Nomad - persistent volumes on premise (what do you use?)

msirovy · November 1, 2020, 3:30pm

Hi,

I am building nomad cloud across bare-metals and I am still not sure what kind of storage I should use. My favorite is the Linstor but I didn’t find any documentation on how to connect it together. What persistent volume solution do you prefer?

Thanks for the recommendations…

Wolfsrudel · November 1, 2020, 4:17pm

I don’t know if there is a plugin for Linbits Linstor already, but

Jobs can claim storage volumes from AWS Elastic Block Storage (EBS) volumes, GCP persistent disks, Ceph, Portworx, vSphere, etc.

I think Portworx or Ceph should do it.

EDIT:

A list of available CSI plugins can be found in the Kubernetes CSI documentation. Any of these plugins should work with Nomad out of the box.

Linstor should work.

msirovy · November 1, 2020, 7:00pm

Hi Wolfsrundel,

thanks for your reply. I’ve red the list of csi documentation. I asking there for recommendation and insights from production.

Linstor seems to be fastest, but it is not well integrated with nomad so I am not sure with it still.
I can’t use AWS, Azure or GCP our servers run out of these cloud providers, we use many physical servers from multiple providers so I need provider independent solution but something robust, cheap and easy (I know how funny it sounds )

msirovy · November 3, 2020, 7:50am

No one use nomad with persistent storage? Share your experience with me, please.

Thanks in advance

josephlim75 · August 12, 2021, 3:23pm

I know is a bit late, there is post in Linstor for Nomad

Would like to know if you successfully setup Linstor in Nomad ? Would like to hear from your experience on how is the performance.

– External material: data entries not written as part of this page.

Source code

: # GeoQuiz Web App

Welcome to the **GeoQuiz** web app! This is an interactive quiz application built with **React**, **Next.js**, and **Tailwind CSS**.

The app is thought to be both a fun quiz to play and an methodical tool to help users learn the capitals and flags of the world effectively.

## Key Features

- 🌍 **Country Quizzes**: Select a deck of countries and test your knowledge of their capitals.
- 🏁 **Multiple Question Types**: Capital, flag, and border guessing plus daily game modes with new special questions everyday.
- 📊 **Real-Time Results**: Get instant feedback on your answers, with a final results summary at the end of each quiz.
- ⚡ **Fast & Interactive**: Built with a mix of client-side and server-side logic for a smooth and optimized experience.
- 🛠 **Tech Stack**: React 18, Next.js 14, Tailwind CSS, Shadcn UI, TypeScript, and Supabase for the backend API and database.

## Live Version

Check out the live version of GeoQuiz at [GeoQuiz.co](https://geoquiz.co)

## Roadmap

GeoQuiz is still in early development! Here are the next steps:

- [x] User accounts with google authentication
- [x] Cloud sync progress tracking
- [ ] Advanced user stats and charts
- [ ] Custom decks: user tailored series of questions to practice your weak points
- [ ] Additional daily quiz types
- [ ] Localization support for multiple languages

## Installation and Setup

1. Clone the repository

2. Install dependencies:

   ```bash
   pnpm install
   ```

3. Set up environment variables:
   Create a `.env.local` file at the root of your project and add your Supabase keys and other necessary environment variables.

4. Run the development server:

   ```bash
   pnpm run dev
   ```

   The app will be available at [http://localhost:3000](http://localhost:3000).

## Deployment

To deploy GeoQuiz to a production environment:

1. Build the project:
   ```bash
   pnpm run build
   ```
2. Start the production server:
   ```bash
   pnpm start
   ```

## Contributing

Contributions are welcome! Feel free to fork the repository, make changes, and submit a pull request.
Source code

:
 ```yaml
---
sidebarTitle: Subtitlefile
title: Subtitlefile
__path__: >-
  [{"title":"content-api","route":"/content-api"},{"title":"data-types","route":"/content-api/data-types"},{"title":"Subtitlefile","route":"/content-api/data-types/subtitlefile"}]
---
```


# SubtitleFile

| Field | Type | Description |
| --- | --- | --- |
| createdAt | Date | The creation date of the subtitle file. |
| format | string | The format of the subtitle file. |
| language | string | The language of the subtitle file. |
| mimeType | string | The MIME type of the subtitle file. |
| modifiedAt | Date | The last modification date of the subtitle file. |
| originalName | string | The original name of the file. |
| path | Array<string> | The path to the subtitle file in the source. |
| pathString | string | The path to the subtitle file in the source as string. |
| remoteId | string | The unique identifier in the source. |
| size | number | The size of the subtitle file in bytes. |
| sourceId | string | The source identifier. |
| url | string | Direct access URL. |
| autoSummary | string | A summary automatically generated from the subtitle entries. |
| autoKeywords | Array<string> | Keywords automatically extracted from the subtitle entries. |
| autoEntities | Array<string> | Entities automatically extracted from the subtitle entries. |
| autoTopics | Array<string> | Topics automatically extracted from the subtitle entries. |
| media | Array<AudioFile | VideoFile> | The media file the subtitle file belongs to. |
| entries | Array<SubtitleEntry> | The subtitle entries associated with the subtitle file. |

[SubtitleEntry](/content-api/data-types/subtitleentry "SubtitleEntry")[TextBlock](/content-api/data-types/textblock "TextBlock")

msirovy · August 18, 2021, 11:36am

Hi,

we’ve spent a while with it, I’ve been at online the linstor conference and discussed integration and support there with one of the contributors and with one moderator but no one has ever heard about the nomad and they are focused on k8s. So We tried it alone and after a while, we had a working prototype but with poor performance and it required many steps a side by nomad’s deployment via “nomad run template.hcl” (create volumes, add volume to nomad etc).
The performance was poor because linstor CSI and nomad are not able together to place jobs and data at the same node. So we’ve decided to stop wasting time with it for now and we currently use docker volumes and affinity to place containers to the same node because it is fast like a native hard drive and this way is acceptable in our current use case. But in near future, we will have to find a solution with shared storage.

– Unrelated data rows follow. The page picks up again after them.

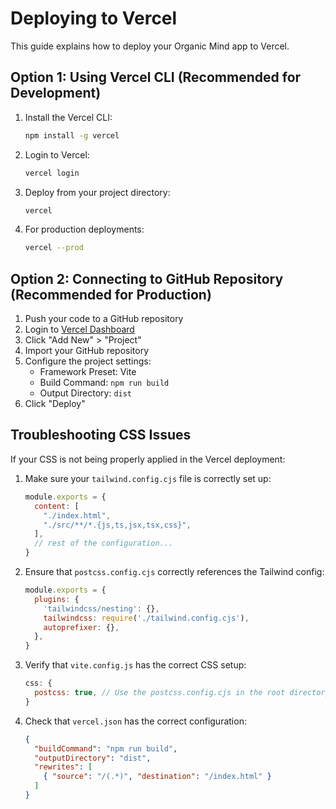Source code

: # Deploying to Vercel

This guide explains how to deploy your Organic Mind app to Vercel.

## Option 1: Using Vercel CLI (Recommended for Development)

1. Install the Vercel CLI:
   ```bash
   npm install -g vercel
   ```

2. Login to Vercel:
   ```bash
   vercel login
   ```

3. Deploy from your project directory:
   ```bash
   vercel
   ```

4. For production deployments:
   ```bash
   vercel --prod
   ```

## Option 2: Connecting to GitHub Repository (Recommended for Production)

1. Push your code to a GitHub repository
2. Login to [Vercel Dashboard](https://vercel.com/dashboard)
3. Click "Add New" > "Project"
4. Import your GitHub repository
5. Configure the project settings:
   - Framework Preset: Vite
   - Build Command: `npm run build`
   - Output Directory: `dist`
6. Click "Deploy"

## Troubleshooting CSS Issues

If your CSS is not being properly applied in the Vercel deployment:

1. Make sure your `tailwind.config.cjs` file is correctly set up:
   ```js
   module.exports = {
     content: [
       "./index.html",
       "./src/**/*.{js,ts,jsx,tsx,css}",
     ],
     // rest of the configuration...
   }
   ```

2. Ensure that `postcss.config.cjs` correctly references the Tailwind config:
   ```js
   module.exports = {
     plugins: {
       'tailwindcss/nesting': {},
       tailwindcss: require('./tailwind.config.cjs'),
       autoprefixer: {},
     },
   }
   ```

3. Verify that `vite.config.js` has the correct CSS setup:
   ```js
   css: {
     postcss: true, // Use the postcss.config.cjs in the root directory
   }
   ```

4. Check that `vercel.json` has the correct configuration:
   ```json
   {
     "buildCommand": "npm run build",
     "outputDirectory": "dist",
     "rewrites": [
       { "source": "/(.*)", "destination": "/index.html" }
     ]
   }
   ```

Persistent storage is from my point of view the most important challenge when you use bare-metals and host hundreds of applications

henrikjohansen · August 18, 2021, 12:03pm

From my experience (running Nomad on-prem using bare metal hardware) persistent storage can be problematic

Not all CSI drivers will work without Kubernetes (NetApp is the prime example here), it does take a considerable amount of effort to go from driver to production ready CSI setup in Nomad and sometimes storage vendors will not support your solution when you use CSI drivers without Kubernetes).

For now we use host volumes (using NetApp NFS namespaces) since this gives us the most options with the least amount of trouble.

Yes, NFS is not a posix-compliant FS but it works for the stuff we run.

shantanugadgil · August 18, 2021, 4:16pm

PortWorx? No takers for PortWorx?

PortWorx also seems to have a Nomad job example.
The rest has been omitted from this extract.